El Partido Socialista francés recibió hoy un duro castigo por la política impopular del presidente Hollande, convirtiéndose la derechista UMP en la primera fuerza con un importante avance del ...
La socialista Anne Hidalgo celebra su triunfo en los comicios a la alcaldía de París ante el ayuntamiento de la capital francesa
La socialista Anne Hidalgo celebra su triunfo en los comicios a la alcaldía de París ante el ayuntamiento de la capital francesa (AFP)

París

El Partido Socialista (PS) francés recibió hoy un duro castigo en las elecciones municipales, la primera cita electoral desde la llegada de François Hollande a la Presidencia, aunque logró conservar el Ayuntamiento de París y la franco-española Anne Hidalgo se convertirá en la primera alcaldesa de la capital. Jean-Marc Ayrault, primer ministro -al menos- hasta el inminente cambio de gobierno que se espera anuncie mañana Hollande, dio cuenta de esa derrota con una lectura en clave nacional, motivada por las "reformas sin precedentes" de sus dos años de Gobierno, que requieren "coraje" antes de que "den sus frutos".
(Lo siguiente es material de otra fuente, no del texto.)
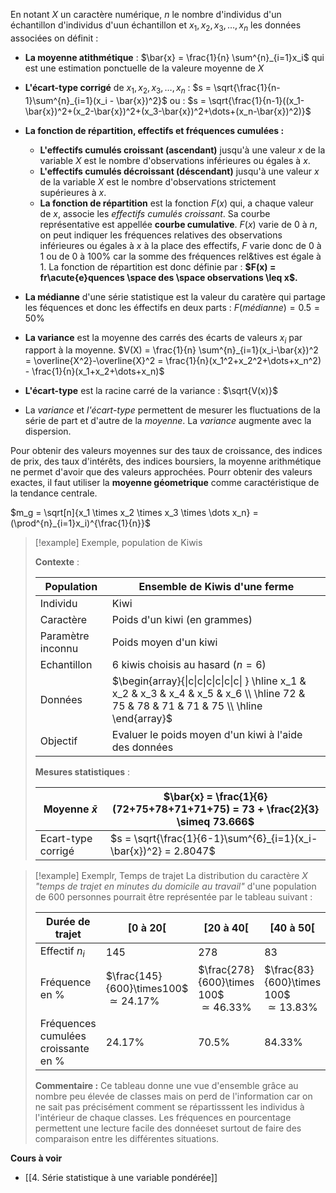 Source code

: En notant $X$ un caractère numérique, $n$ le nombre d'individus d'un échantillon d'individus d'uun échantillon et $x_1, x_2, x_3, \dots , x_n$ les données associées on définit :

- __La moyenne atithmétique__ : $\bar{x} = \frac{1}{n} \sum^{n}_{i=1}x_i$ qui est une estimation ponctuelle de la valeure moyenne de $X$  

- __L'écart-type corrigé__ de $x_1, x_2, x_3, \dots , x_n$ : $s = \sqrt{\frac{1}{n-1}\sum^{n}_{i=1}(x_i - \bar{x})^2}$ ou : $s = \sqrt{\frac{1}{n-1}((x_1-\bar{x})^2+(x_2-\bar{x})^2+(x_3-\bar{x})^2+\dots+(x_n-\bar{x})^2)}$ 

- __La fonction de répartition, effectifs et fréquences cumulées :__
	- __L'effectifs cumulés croissant (ascendant)__ jusqu'à une valeur $x$ de la variable $X$ est le nombre d'observations inférieures ou égales à $x$.
	- __L'effectifs cumulés décroissant (déscendant)__ jusqu'à une valeur $x$ de la variable $X$ est le nombre d'observations strictement supérieures à $x$.
	- __La fonction de répartition__ est la fonction $F(x)$ qui, a chaque valeur de $x$, associe les _effectifs cumulés croissant_. Sa courbe représentative est appellée __courbe cumulative__. $F(x)$ varie de $0$ à $n$, on peut indiquer les fréquences relatives des observations inférieures ou égales à $x$ à la place des effectifs, $F$ varie donc de $0$ à $1$ ou de $0$ à $100\%$ car la somme des fréquences rel&tives est égale à 1. La fonction de répartition est donc définie par : __$F(x) = fr\acute{e}quences \space des \space observations \leq x$.__ 

- __La médianne__ d'une série statistique est la valeur du caratère qui partage les féquences et donc les éffectifs en deux parts : $F(m\acute{e}dianne) = 0.5 = 50\%$ 

- __La variance__ est la moyenne des carrés des écarts de valeurs $x_i$ par rapport à la moyenne. $V(X) = \frac{1}{n} \sum^{n}_{i=1}(x_i-\bar{x})^2 = \overline{X^2}-\overline{X}^2 = \frac{1}{n}(x_1^2+x_2^2+\dots+x_n^2) - \frac{1}{n}(x_1+x_2+\dots+x_n)$ 

- __L'écart-type__ est la racine carré de la variance : $\sqrt{V(x)}$ 

- La _variance_ et _l'écart-type_ permettent de mesurer les fluctuations de la série de part et d'autre de la _moyenne_. La _variance_ augmente avec la dispersion.

Pour obtenir des valeurs moyennes sur des taux de croissance, des indices de prix, des taux d'intérêts, des indices boursiers, la moyenne arithmétique ne permet d'avoir que des valeurs approchées. Pourr obtenir des valeurs exactes, il faut utiliser la __moyenne géometrique__ comme caractéristique de la tendance centrale.

$m_g = \sqrt[n]{x_1 \times x_2 \times x_3 \times \dots x_n} = (\prod^{n}_{i=1}x_i)^{\frac{1}{n}}$ 

>[!example] Exemple, population de Kiwis
>
>__Contexte__ :
>
>| Population | Ensemble de Kiwis d'une ferme |
>| ------------ | ---------------------------------- |
>| Individu      | Kiwi                                            |
>| Caractère    | Poids d'un kiwi (en grammes)   |
>| Paramètre inconnu | Poids moyen d'un kiwi  |
>| Echantillon | 6 kiwis choisis au hasard ($n = 6$) |
>| Données     | $\begin{array}{\|c\|c\|c\|c\|c\|c\| } \hline x_1 & x_2 & x_3 & x_4 & x_5 & x_6 \\ \hline 72 & 75 & 78 & 71 & 71 & 75 \\ \hline \end{array}$ |
>| Objectif          | Evaluer le poids moyen d'un kiwi à l'aide des données  | 
>
>__Mesures statistiques__ :
>
>| Moyenne $\bar{x}$  | $\bar{x} = \frac{1}{6}(72+75+78+71+71+75) = 73 + \frac{2}{3} \simeq 73.666$ |
>| ------------------ | ----------------------------------------------------------------- |
>| Ecart-type corrigé | $s = \sqrt{\frac{1}{6-1}\sum^{6}_{i=1}(x_i-\bar{x})^2} = 2.8047$                                                                 |

>[!example] Exemplr, Temps de trajet
>La distribution du caractère $X$ _"temps de trajet en minutes du domicile au travail"_ d'une population de 600 personnes pourrait être représentée par le tableau suivant :
>
>| Durée de trajet                        | $[0 \text{ à } 20[$                             | $[20 \text{ à } 40[$                             | $[40 \text{ à } 50[$                            | $[50 \text{ à } 60[$                   | $[60 \text{ à } 70[$                           | Total   |
>| -------------------------------------- | ----------------------------------------------- | ------------------------------------------------ | ----------------------------------------------- | -------------------------------------- | ---------------------------------------------- | ------- |
>| Effectif $n_i$                         | $145$                                           | $278$                                            | $83$                                            | $54$                                   | $40$                                           | $600$   |
>| Fréquence en $\%$                      | $\frac{145}{600}\times100$ <br>$\simeq 24.17\%$ | $\frac{278}{600}\times 100$ <br>$\simeq 46.33\%$ | $\frac{83}{600}\times 100$ <br>$\simeq 13.83\%$ | $\frac{54}{600}\times 100$ <br>$= 9\%$ | $\frac{40}{600}\times 100$ <br>$\simeq 6.67\%$ | $100\%$ |
>| Fréquences cumulées croissante en $\%$ | $24.17\%$                                       | $70.5\%$                                         | $84.33\%$                                       | $93.33\%$                              | $100\%$                                               |         |
>__Commentaire :__
>Ce tableau donne une vue d'ensemble grâce au nombre peu élevée de classes mais on perd de l'information car on ne sait pas précisément comment se répartisssent les individus à l'intérieur de chaque classes. Les fréquences en pourcentage permettent une lecture facile des donnéeset surtout de faire des comparaison entre les différentes situations. 

**Cours à voir**
- [[4. Série statistique à une variable pondérée]]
"El mensaje es claro. Debe ser plenamente entendido", dijo Ayrault, quien asumió su parte de culpa en una "responsabilidad colectiva" marcada por el "significativo desafecto" de quienes dieron su voto a los socialistas en las elecciones presidenciales y legislativas de 2012. Entre los posibles candidatos para sustituirlo figura el ministro del Interior, Manuel Valls, de 51 años, nacido en Barcelona, conocido por su firmeza en cuestiones de seguridad y muy popular según las últimas encuestas. El cambio de gobierno sería el primero del mandato de François Hollande, que corre hasta 2017.

Los comicios municipales, celebrados a dos vueltas hoy y el pasado domingo y marcados por una abstención histórica de cerca del 38.5 %, han arrojado un balance muy favorable para el centroderecha, que recupera el terreno perdido en 2008, y un resultado histórico para el ultraderechista Frente Nacional (FN).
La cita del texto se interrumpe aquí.